Aim of the exercise: Using the listing below, retype exactly the lines starting at the one with "Python files to" and ending at the one with "The downloads are", and include both.
+===+
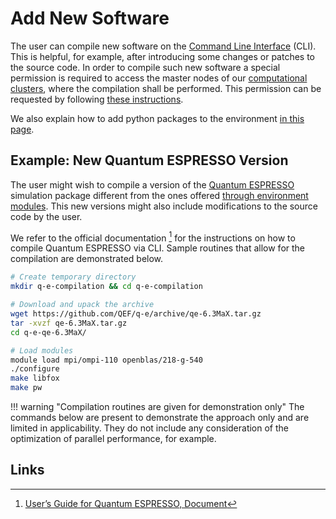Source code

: # Add New Software 

The user can compile new software on the [Command Line Interface](../overview.md) (CLI). This is helpful, for example, after introducing some changes or patches to the source code. In order to compile such new software a special permission is required to access the master nodes of our [computational clusters](../../infrastructure/clusters/overview.md), where the compilation shall be performed. This permission can be requested by following [these instructions](../../ui/support.md).

We also explain how to add python packages to the environment [in this page](create-python-env.md).

## Example: New Quantum ESPRESSO Version

The user might wish to compile a version of the [Quantum ESPRESSO](../../software/modeling/quantum-espresso.md) simulation package different from the ones offered [through environment modules](modules.md#list-available-modules). This new versions might also include modifications to the source code by the user. 

We refer to the official documentation [^1] for the instructions on how to compile Quantum ESPRESSO via CLI. Sample routines that allow for the compilation are demonstrated below.

```bash
# Create temporary directory
mkdir q-e-compilation && cd q-e-compilation

# Download and upack the archive
wget https://github.com/QEF/q-e/archive/qe-6.3MaX.tar.gz
tar -xvzf qe-6.3MaX.tar.gz
cd q-e-qe-6.3MaX/

# Load modules
module load mpi/ompi-110 openblas/218-g-540
./configure
make libfox
make pw
``` 

!!! warning "Compilation routines are given for demonstration only"
    The commands below are present to demonstrate the approach only and are limited in applicability. They do not include any consideration of the optimization of parallel performance, for example.

## Links

[^1]: [User’s Guide for Quantum ESPRESSO, Document](https://www.quantum-espresso.org/Doc/user_guide.pdf)
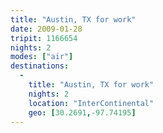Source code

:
 ```yaml
---
title: "Austin, TX for work"
date: 2009-01-28
tripit: 1166654
nights: 2
modes: ["air"]
destinations:
  -
    title: "Austin, TX for work"
    nights: 2
    location: "InterContinental"
    geo: [30.2691,-97.74195]
---
```



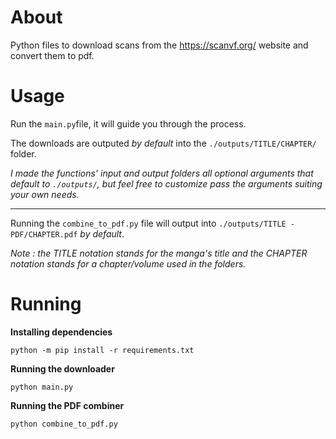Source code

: # About
Python files to download scans from the https://scanvf.org/ website and convert them to pdf.
# Usage
Run the ```main.py```file, it will guide you through the process.

The downloads are outputed *by default* into the ```./outputs/TITLE/CHAPTER/``` folder.

*I made the functions' input and output folders all optional arguments that default to ```./outputs/```, but feel free to customize pass the arguments suiting your own needs.*
***
Running the ```combine_to_pdf.py``` file will output into ```./outputs/TITLE - PDF/CHAPTER.pdf``` *by default*.

*Note : the TITLE notation stands for the manga's title and the CHAPTER notation stands for a chapter/volume used in the folders.*
# Running
**Installing dependencies**

```python -m pip install -r requirements.txt```

**Running the downloader**

```python main.py```

**Running the PDF combiner**

```python combine_to_pdf.py```
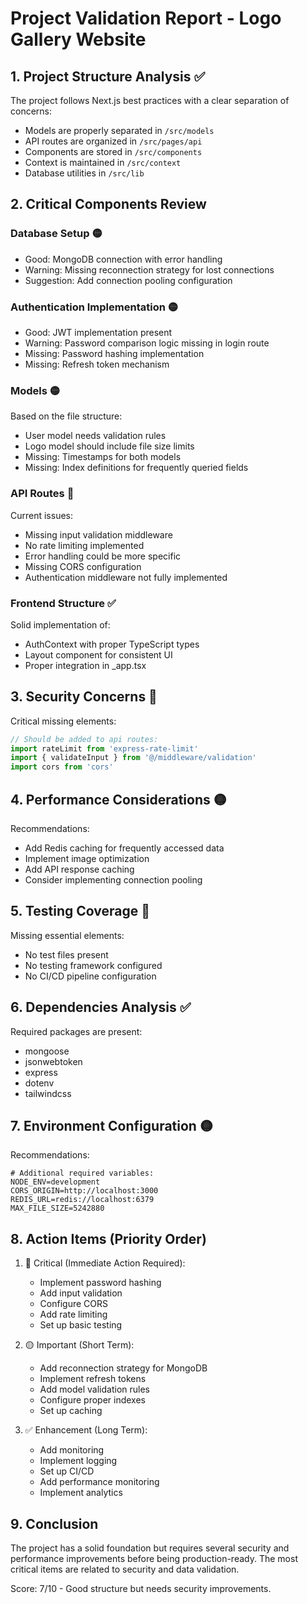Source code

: # Project Validation Report - Logo Gallery Website

## 1. Project Structure Analysis ✅
The project follows Next.js best practices with a clear separation of concerns:
- Models are properly separated in `/src/models`
- API routes are organized in `/src/pages/api`
- Components are stored in `/src/components`
- Context is maintained in `/src/context`
- Database utilities in `/src/lib`

## 2. Critical Components Review

### Database Setup 🟡
- Good: MongoDB connection with error handling
- Warning: Missing reconnection strategy for lost connections
- Suggestion: Add connection pooling configuration

### Authentication Implementation 🟡
- Good: JWT implementation present
- Warning: Password comparison logic missing in login route
- Missing: Password hashing implementation
- Missing: Refresh token mechanism

### Models 🟡
Based on the file structure:
- User model needs validation rules
- Logo model should include file size limits
- Missing: Timestamps for both models
- Missing: Index definitions for frequently queried fields

### API Routes 🔴
Current issues:
- Missing input validation middleware
- No rate limiting implemented
- Error handling could be more specific
- Missing CORS configuration
- Authentication middleware not fully implemented

### Frontend Structure ✅
Solid implementation of:
- AuthContext with proper TypeScript types
- Layout component for consistent UI
- Proper integration in _app.tsx

## 3. Security Concerns 🔴

Critical missing elements:
```typescript
// Should be added to api routes:
import rateLimit from 'express-rate-limit'
import { validateInput } from '@/middleware/validation'
import cors from 'cors'
```

## 4. Performance Considerations 🟡

Recommendations:
- Add Redis caching for frequently accessed data
- Implement image optimization
- Add API response caching
- Consider implementing connection pooling

## 5. Testing Coverage 🔴

Missing essential elements:
- No test files present
- No testing framework configured
- No CI/CD pipeline configuration

## 6. Dependencies Analysis ✅

Required packages are present:
- mongoose
- jsonwebtoken
- express
- dotenv
- tailwindcss

## 7. Environment Configuration 🟡

Recommendations:
```env
# Additional required variables:
NODE_ENV=development
CORS_ORIGIN=http://localhost:3000
REDIS_URL=redis://localhost:6379
MAX_FILE_SIZE=5242880
```

## 8. Action Items (Priority Order)

1. 🔴 Critical (Immediate Action Required):
   - Implement password hashing
   - Add input validation
   - Configure CORS
   - Add rate limiting
   - Set up basic testing

2. 🟡 Important (Short Term):
   - Add reconnection strategy for MongoDB
   - Implement refresh tokens
   - Add model validation rules
   - Configure proper indexes
   - Set up caching

3. ✅ Enhancement (Long Term):
   - Add monitoring
   - Implement logging
   - Set up CI/CD
   - Add performance monitoring
   - Implement analytics

## 9. Conclusion

The project has a solid foundation but requires several security and performance improvements before being production-ready. The most critical items are related to security and data validation.

Score: 7/10 - Good structure but needs security improvements.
+===+
Solution to this task:
Python files to download scans from the https://scanvf.org/ website and convert them to pdf.
# Usage
Run the ```main.py```file, it will guide you through the process.

The downloads are outputed *by default* into the ```./outputs/TITLE/CHAPTER/``` folder.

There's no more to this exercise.